The method of antireflective composition paint base material of the present invention (for example, silicon, aluminium, tungsten, tungsten silicide, gallium arsenide, germanium, tantalum, SiGe and tantalum nitride wafer) is comprised by any conventional method of application (comprising spin coating) (no matter being flat surfaces or the surface that wherein forms through hole or hole) on a certain amount of composition paint substrate surface.Then, described layer should be heated to the crosslinked or solidification value (about 80-180 ℃) of described composition at least, and described layer is solidified or sclerosis, forms thickness and is about 300-

(less than the thickness of photoresist layer), described thickness is defined as the mean value of 5 observed values of ellipsometer.

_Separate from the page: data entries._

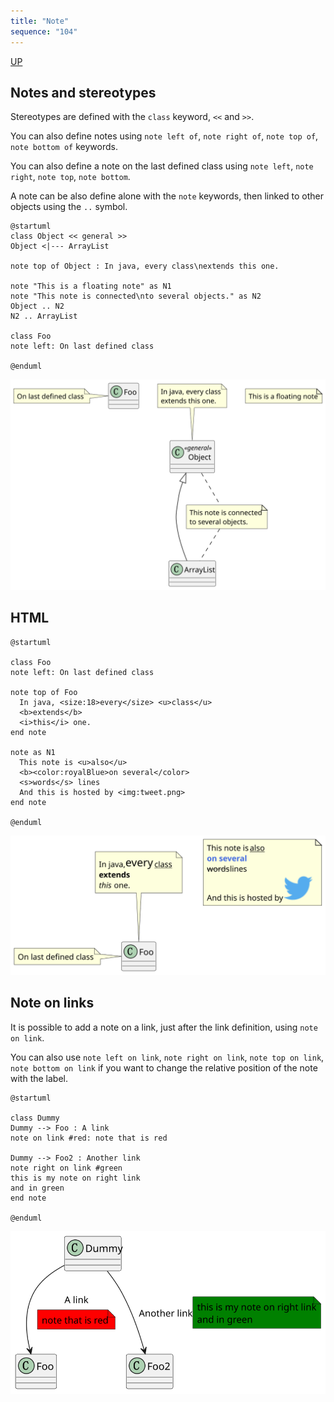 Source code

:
 ```yaml
---
title: "Note"
sequence: "104"
---
```


[UP](/plantuml/plantuml-index.html)


## Notes and stereotypes

Stereotypes are defined with the `class` keyword, `<<` and `>>`.

You can also define notes using `note left of`, `note right of`, `note top of`, `note bottom of` keywords.

You can also define a note on the last defined class using `note left`, `note right`, `note top`, `note bottom`.

A note can be also define alone with the `note` keywords, then linked to other objects using the `..` symbol.

```plantuml
@startuml
class Object << general >>
Object <|--- ArrayList

note top of Object : In java, every class\nextends this one.

note "This is a floating note" as N1
note "This note is connected\nto several objects." as N2
Object .. N2
N2 .. ArrayList

class Foo
note left: On last defined class

@enduml
```

![](/assets/images/uml/plantuml/class/class-diagram-note-basic.svg)

## HTML

```plantuml
@startuml

class Foo
note left: On last defined class

note top of Foo
  In java, <size:18>every</size> <u>class</u>
  <b>extends</b>
  <i>this</i> one.
end note

note as N1
  This note is <u>also</u>
  <b><color:royalBlue>on several</color>
  <s>words</s> lines
  And this is hosted by <img:tweet.png>
end note

@enduml
```

![](/assets/images/uml/plantuml/class/class-diagram-note-html.svg)

## Note on links

It is possible to add a note on a link, just after the link definition, using `note on link`.

You can also use `note left on link`, `note right on link`, `note top on link`, `note bottom on link`
if you want to change the relative position of the note with the label.

```plantuml
@startuml

class Dummy
Dummy --> Foo : A link
note on link #red: note that is red

Dummy --> Foo2 : Another link
note right on link #green
this is my note on right link
and in green
end note

@enduml
```

![](/assets/images/uml/plantuml/class/class-diagram-note-link.svg)
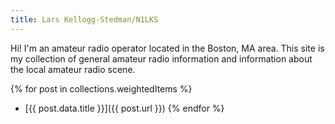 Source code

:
 ```yaml
---
title: Lars Kellogg-Stedman/N1LKS
---
```


Hi! I'm an amateur radio operator located in the Boston, MA area. This site is my collection of general amateur radio information and information about the local amateur radio scene.

{% for post in collections.weightedItems %}
- [{{ post.data.title }}]({{ post.url }})
{% endfor %}
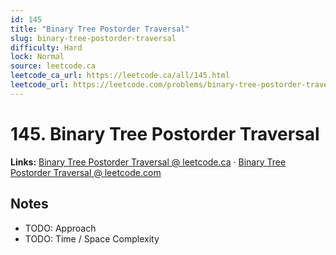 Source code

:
 ```yaml
--- 
id: 145
title: "Binary Tree Postorder Traversal"
slug: binary-tree-postorder-traversal
difficulty: Hard
lock: Normal
source: leetcode.ca
leetcode_ca_url: https://leetcode.ca/all/145.html
leetcode_url: https://leetcode.com/problems/binary-tree-postorder-traversal/
---
```


# 145. Binary Tree Postorder Traversal

**Links:** [Binary Tree Postorder Traversal @ leetcode.ca](https://leetcode.ca/all/145.html) · [Binary Tree Postorder Traversal @ leetcode.com](https://leetcode.com/problems/binary-tree-postorder-traversal/)

## Notes
- TODO: Approach
- TODO: Time / Space Complexity
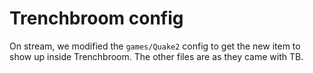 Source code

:# Trenchbroom config

On stream, we modified the ```games/Quake2``` config to get the
new item to show up inside Trenchbroom. The other files are as
they came with TB.
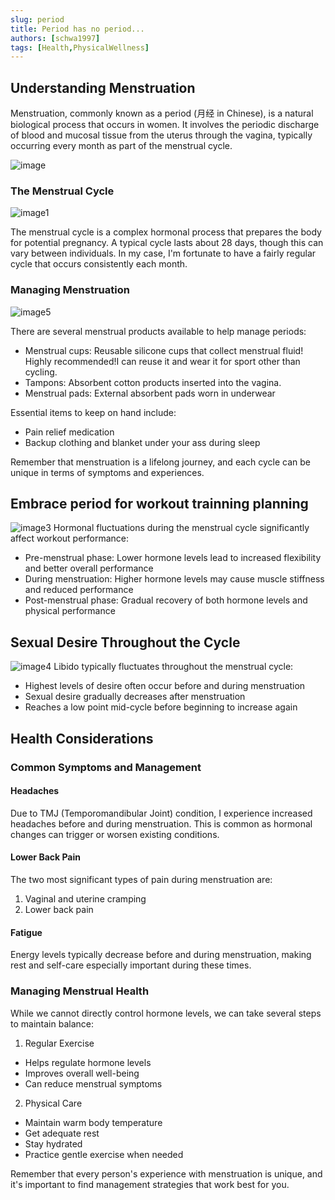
 ```yaml
---
slug: period
title: Period has no period...
authors: [schwa1997]
tags: [Health,PhysicalWellness]
---
```


## Understanding Menstruation

Menstruation, commonly known as a period (月经 in Chinese), is a natural biological process that occurs in women. It involves the periodic discharge of blood and mucosal tissue from the uterus through the vagina, typically occurring every month as part of the menstrual cycle.

![image](image.png)

### The Menstrual Cycle
![image1](image-1.png)

The menstrual cycle is a complex hormonal process that prepares the body for potential pregnancy. A typical cycle lasts about 28 days, though this can vary between individuals. In my case, I'm fortunate to have a fairly regular cycle that occurs consistently each month.

### Managing Menstruation
![image5](image-5.png)

There are several menstrual products available to help manage periods:
- Menstrual cups: Reusable silicone cups that collect menstrual fluid! Highly recommended!I can reuse it and wear it for sport other than cycling.
- Tampons: Absorbent cotton products inserted into the vagina. 
- Menstrual pads: External absorbent pads worn in underwear

Essential items to keep on hand include:
- Pain relief medication
- Backup clothing and blanket under your ass during sleep

Remember that menstruation is a lifelong journey, and each cycle can be unique in terms of symptoms and experiences.

## Embrace period for workout trainning planning 
![image3](image-3.png)
Hormonal fluctuations during the menstrual cycle significantly affect workout performance:

- Pre-menstrual phase: Lower hormone levels lead to increased flexibility and better overall performance
- During menstruation: Higher hormone levels may cause muscle stiffness and reduced performance
- Post-menstrual phase: Gradual recovery of both hormone levels and physical performance

## Sexual Desire Throughout the Cycle
![image4](image-4.png)
Libido typically fluctuates throughout the menstrual cycle:
- Highest levels of desire often occur before and during menstruation
- Sexual desire gradually decreases after menstruation
- Reaches a low point mid-cycle before beginning to increase again

## Health Considerations

### Common Symptoms and Management

#### Headaches
Due to TMJ (Temporomandibular Joint) condition, I experience increased headaches before and during menstruation. This is common as hormonal changes can trigger or worsen existing conditions.

#### Lower Back Pain
The two most significant types of pain during menstruation are:
1. Vaginal and uterine cramping
2. Lower back pain

#### Fatigue
Energy levels typically decrease before and during menstruation, making rest and self-care especially important during these times.

### Managing Menstrual Health
While we cannot directly control hormone levels, we can take several steps to maintain balance:

1. Regular Exercise
- Helps regulate hormone levels
- Improves overall well-being
- Can reduce menstrual symptoms

2. Physical Care
- Maintain warm body temperature
- Get adequate rest
- Stay hydrated
- Practice gentle exercise when needed

Remember that every person's experience with menstruation is unique, and it's important to find management strategies that work best for you.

When wavelength was about 193nm, the specific refractory power of described solidified anti-reflection layer or coating (n value) was at least about 1.4, better is about 1.4-1.7.And when wavelength was about 193nm, the OD of cured layer was at least about 2/ micron, better was to be at least about 5/ micron.In other words, be about when described layer

The time, described solidified anti-reflection layer absorbs and is at least about 80%, better is to be at least about 90%, is more preferably to be at least about the light that 95% wavelength is about 193nm.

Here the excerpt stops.